All productivity markers (alkenone MARs, aquatic n-alkanes, and TN) increase after 200 kyr, except for brassicasterol MAR, which almost halves during the last 200 kyr (Figure 3). These productivity records depict a small overall increase in calcareous productivity synchronous to the increase in nutrient delivery to the GOA, compared to the higher siliceous productivity pre-200 kyr. Similar to our brassicasterol record, where brassicasterol increase with the increase of glacial conditions from MIS 11 to MIS 10, previous studies have shown that diatoms in the GOA increase during glacial stages (Yao et al., 2022). Peaks in sedimentation rates can be associated with peaks in productivity markers. It has been suggested that aeolian dust and icebergs could be a source of nutrients causing productivity increases in the GOA (Müller et al., 2018). Furthermore, in micronutrient-limited regions such as the GOA, iron fertilisation via meltwater (Addison et al., 2012; Cowan et al., 2020), aeolian input (Crusius et al., 2017), and a decreased upwelling due to a weaker AL during a larger CIS (Yao et al., 2022) might have also increased the organic carbon export of coccolithophores over diatoms after 200 kyr. Productivity export increased during larger terrigenous inputs, bringing probably micronutrients such as iron that favoured the marine productivity of coccolithophores over diatoms (brassicasterol). Similar mechanisms occurred during the Plio-Pleistocene CIS onset (Sánchez-Montes et al., 2020). An overall increase in δ¹³C and δ¹⁵N suggests nutrient depletion, perhaps due to the stratified ocean that locked macronutrients away from the surface, again suggesting micro-nutrient delivery that favoured coccolithophore productivity export. Peaks in δ¹³C and δ¹⁵N during MIS 5e suggest that nutrient depletion was especially occurring during the northward intrusion of southern ocean currents and increased the ACC, that could explain the change in coccolithophore dominant groups with lower K37/K38 (Figure 4). Deglacial sea-level changes have also been attributed to the strengthening of North Pacific currents into the Bering Sea (Sun et al., 2021). Coccolithophores and, perhaps, a small number of diatoms (brassicasterol) were able to profit from such nutrient conditions and increase the C and N storage in the GOA. We suggest that during MIS 5e, the ocean column was less stratified than during the rest of the last 200-kyr record, as indicated by the low %C_37:4 (Figures 2, 4).
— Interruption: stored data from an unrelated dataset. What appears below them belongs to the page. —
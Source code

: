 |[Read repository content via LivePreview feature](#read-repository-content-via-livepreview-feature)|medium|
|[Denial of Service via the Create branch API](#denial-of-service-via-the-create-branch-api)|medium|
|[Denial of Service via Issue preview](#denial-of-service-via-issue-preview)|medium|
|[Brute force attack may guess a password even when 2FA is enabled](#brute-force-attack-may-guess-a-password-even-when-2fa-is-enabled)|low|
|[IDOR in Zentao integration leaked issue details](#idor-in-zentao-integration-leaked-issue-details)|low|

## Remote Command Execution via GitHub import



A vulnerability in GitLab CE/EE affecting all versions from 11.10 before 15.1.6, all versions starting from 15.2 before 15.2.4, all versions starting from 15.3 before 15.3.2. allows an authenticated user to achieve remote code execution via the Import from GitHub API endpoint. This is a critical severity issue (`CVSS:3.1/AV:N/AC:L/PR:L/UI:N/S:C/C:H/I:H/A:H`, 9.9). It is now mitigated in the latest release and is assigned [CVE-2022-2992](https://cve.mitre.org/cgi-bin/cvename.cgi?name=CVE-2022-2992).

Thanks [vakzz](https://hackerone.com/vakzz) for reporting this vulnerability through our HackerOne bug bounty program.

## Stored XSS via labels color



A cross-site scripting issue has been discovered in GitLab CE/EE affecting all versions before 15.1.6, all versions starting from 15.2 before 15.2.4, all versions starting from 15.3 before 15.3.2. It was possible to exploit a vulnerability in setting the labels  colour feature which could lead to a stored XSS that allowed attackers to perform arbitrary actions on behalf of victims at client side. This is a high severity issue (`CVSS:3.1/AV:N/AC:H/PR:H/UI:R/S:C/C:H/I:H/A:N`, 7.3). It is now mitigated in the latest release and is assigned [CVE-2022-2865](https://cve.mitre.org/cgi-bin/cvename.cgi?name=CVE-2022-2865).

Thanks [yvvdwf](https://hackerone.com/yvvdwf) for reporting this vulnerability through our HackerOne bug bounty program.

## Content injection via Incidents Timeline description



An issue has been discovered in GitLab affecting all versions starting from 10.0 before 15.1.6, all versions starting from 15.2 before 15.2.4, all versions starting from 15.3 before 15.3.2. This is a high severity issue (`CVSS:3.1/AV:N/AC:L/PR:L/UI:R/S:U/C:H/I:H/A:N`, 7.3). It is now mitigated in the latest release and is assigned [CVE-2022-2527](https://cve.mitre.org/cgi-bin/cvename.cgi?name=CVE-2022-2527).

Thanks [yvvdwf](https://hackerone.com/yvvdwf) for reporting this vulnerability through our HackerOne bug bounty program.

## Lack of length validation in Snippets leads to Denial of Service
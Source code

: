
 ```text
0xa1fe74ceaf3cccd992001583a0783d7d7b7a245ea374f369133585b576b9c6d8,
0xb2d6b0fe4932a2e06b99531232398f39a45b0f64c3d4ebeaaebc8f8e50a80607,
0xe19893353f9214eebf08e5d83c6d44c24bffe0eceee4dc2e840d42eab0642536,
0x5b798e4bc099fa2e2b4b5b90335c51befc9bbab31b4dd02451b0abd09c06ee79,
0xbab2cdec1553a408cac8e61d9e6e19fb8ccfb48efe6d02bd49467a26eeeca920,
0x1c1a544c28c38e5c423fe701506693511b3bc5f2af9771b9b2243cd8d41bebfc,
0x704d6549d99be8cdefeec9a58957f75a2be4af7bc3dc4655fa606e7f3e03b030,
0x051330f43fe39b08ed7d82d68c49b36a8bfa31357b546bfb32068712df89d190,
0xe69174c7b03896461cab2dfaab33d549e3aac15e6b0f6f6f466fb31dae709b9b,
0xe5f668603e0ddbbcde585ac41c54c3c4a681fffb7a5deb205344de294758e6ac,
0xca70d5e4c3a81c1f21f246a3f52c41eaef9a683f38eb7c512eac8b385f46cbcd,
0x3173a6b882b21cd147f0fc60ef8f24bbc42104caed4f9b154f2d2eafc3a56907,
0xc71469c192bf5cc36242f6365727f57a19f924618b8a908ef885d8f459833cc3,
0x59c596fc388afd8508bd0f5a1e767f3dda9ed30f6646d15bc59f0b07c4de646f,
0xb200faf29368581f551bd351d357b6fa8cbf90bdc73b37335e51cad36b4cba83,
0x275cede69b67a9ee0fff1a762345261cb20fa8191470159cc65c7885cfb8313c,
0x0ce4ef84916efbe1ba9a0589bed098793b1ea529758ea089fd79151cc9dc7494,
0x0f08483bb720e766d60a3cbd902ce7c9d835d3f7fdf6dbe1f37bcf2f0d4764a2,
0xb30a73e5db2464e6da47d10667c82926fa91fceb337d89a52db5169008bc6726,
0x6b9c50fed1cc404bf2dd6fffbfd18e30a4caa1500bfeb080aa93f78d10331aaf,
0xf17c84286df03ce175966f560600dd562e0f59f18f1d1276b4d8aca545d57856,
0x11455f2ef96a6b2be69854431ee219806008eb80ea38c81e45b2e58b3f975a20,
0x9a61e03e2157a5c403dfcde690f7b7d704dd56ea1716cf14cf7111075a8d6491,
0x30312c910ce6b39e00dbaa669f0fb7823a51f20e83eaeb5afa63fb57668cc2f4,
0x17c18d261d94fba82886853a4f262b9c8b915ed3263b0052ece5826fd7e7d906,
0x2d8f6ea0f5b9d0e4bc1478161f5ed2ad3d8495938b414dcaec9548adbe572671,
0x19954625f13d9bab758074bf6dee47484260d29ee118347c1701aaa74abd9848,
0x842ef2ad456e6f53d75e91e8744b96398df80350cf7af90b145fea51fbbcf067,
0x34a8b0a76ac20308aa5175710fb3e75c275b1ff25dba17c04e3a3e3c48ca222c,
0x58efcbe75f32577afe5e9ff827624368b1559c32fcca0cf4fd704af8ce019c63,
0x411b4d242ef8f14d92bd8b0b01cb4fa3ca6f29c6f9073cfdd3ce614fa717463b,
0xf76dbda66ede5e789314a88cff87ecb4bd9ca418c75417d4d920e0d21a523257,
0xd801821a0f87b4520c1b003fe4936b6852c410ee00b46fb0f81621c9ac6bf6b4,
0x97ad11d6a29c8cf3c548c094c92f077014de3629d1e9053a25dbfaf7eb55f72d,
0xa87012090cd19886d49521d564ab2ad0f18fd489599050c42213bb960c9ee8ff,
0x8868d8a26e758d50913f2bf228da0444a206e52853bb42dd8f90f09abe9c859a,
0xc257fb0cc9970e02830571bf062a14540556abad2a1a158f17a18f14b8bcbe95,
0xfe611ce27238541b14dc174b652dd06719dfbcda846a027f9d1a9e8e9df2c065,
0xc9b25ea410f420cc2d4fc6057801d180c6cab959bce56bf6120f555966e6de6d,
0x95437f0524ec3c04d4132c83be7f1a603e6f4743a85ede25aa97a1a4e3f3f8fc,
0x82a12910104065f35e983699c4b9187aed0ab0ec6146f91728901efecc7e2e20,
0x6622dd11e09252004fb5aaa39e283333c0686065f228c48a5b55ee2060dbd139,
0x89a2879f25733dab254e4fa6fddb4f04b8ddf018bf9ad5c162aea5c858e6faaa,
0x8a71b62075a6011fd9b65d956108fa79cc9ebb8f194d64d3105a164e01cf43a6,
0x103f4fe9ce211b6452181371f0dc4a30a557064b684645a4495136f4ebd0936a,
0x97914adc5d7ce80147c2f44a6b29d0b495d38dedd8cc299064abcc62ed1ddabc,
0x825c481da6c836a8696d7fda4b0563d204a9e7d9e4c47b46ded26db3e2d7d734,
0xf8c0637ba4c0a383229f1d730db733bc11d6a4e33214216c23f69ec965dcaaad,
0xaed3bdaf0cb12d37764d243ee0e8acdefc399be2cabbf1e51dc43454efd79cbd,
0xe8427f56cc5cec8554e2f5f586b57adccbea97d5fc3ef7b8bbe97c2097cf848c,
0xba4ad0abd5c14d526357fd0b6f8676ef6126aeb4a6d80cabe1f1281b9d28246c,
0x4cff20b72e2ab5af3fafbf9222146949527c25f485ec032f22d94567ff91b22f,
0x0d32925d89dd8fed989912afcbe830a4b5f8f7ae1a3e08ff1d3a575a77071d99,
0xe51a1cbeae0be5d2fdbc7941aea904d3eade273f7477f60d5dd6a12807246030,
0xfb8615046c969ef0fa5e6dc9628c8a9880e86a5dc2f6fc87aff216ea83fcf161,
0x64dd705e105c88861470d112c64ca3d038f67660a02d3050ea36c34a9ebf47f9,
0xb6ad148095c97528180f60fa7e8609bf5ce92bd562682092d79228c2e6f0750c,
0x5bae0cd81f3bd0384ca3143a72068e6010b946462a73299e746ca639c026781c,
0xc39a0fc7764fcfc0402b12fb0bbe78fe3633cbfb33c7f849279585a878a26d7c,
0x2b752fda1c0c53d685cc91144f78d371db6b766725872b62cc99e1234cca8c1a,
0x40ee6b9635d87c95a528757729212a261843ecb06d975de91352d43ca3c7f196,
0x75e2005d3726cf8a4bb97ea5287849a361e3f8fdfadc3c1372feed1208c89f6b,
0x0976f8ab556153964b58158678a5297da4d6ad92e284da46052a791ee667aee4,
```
5.4 Climate of last 500 kyr in the North Pacific

Other sites in the North Pacific also indicate that MIS 5e was the warmest interglacial, although they also highlight the importance of MIS 9e and MIS 11c (Supplementary Table A2). None of the existing sites observe MIS 1 as one of the warmest interglacials. Site U1418 in the GOA shows SSTs higher than the modern average during MIS 1 and MIS 5, and, occasionally, during other interglacials, although it is challenging to confidently constrain the warming due to lower sample resolution and lower sedimentation rates (Jaeger et al., 2014). In contrast, Site 882 in the subarctic western Pacific shows almost continuously SSTs above the modern average (Figure 5). Other sites of the Pacific show only higher SST than modern during MIS 5 (ODP 1020, northeast Pacific and ODP 1146, northwest Pacific), MIS 9 (ODP 1146 and 1012, northeast Pacific), and MIS 11 (ODP 1020).

Figure 5

Figure 5. Glacial–interglacial surface temperature changes across the Northern Pacific. (A) Mid-month extra-terrestrial insolation 65°N for July reconstruction (Berger and Loutre, 1999) (W m⁻²), (B) LR04 δ¹⁸O benthic stack (‰; Lisiecki and Raymo, 2005), (C) U1418 SST (°C) from U^K₃₇′ using the calibration of Müller et al. (1998), (D) U1418 C_37:4 (%), (E) ODP 882 alkenone SST in the subarctic western Pacific (Martínez-García et al., 2010a), (F) ODP 882 C_37:4 (%) (Martínez-García et al., 2010b), (G) ODP 1020 alkenone SST (°C) in the northeast Pacific (Herbert, 2001), (H) ODP 1012 alkenone SST (°C) in the northeast Pacific, south of ODP 1020 (Liu et al., 2008), and (I) ODP 1146 alkenone SST (°C) in the northwest Pacific (Herbert et al., 2017) vs. age (ka). See Figure 1 for locations of the referenced data sites. Numbers in (B) indicate MISs. Dashed lines in (C, E, G, I) indicate the modern averaged decadal (1955–2012) annual statistical mean SST at 0 m water depth for each location (NOAA WOA13; Boyer et al., 2013), with filled colours indicating SSTs higher than the averaged decadal annual statistical mean. Dashed lines in (D, F) indicate modern averaged decadal (1955–2012) annual statistical mean salinity at 0 m water depth for each location (NOAA WOA13; Boyer et al., 2013) converted to C_37:4 (%), following the association detailed by Wang et al. (2021). Blue-filled (D, F) lines delimit C_37:4 above the modern average decadal annual statistical mean salinity (inverted axes).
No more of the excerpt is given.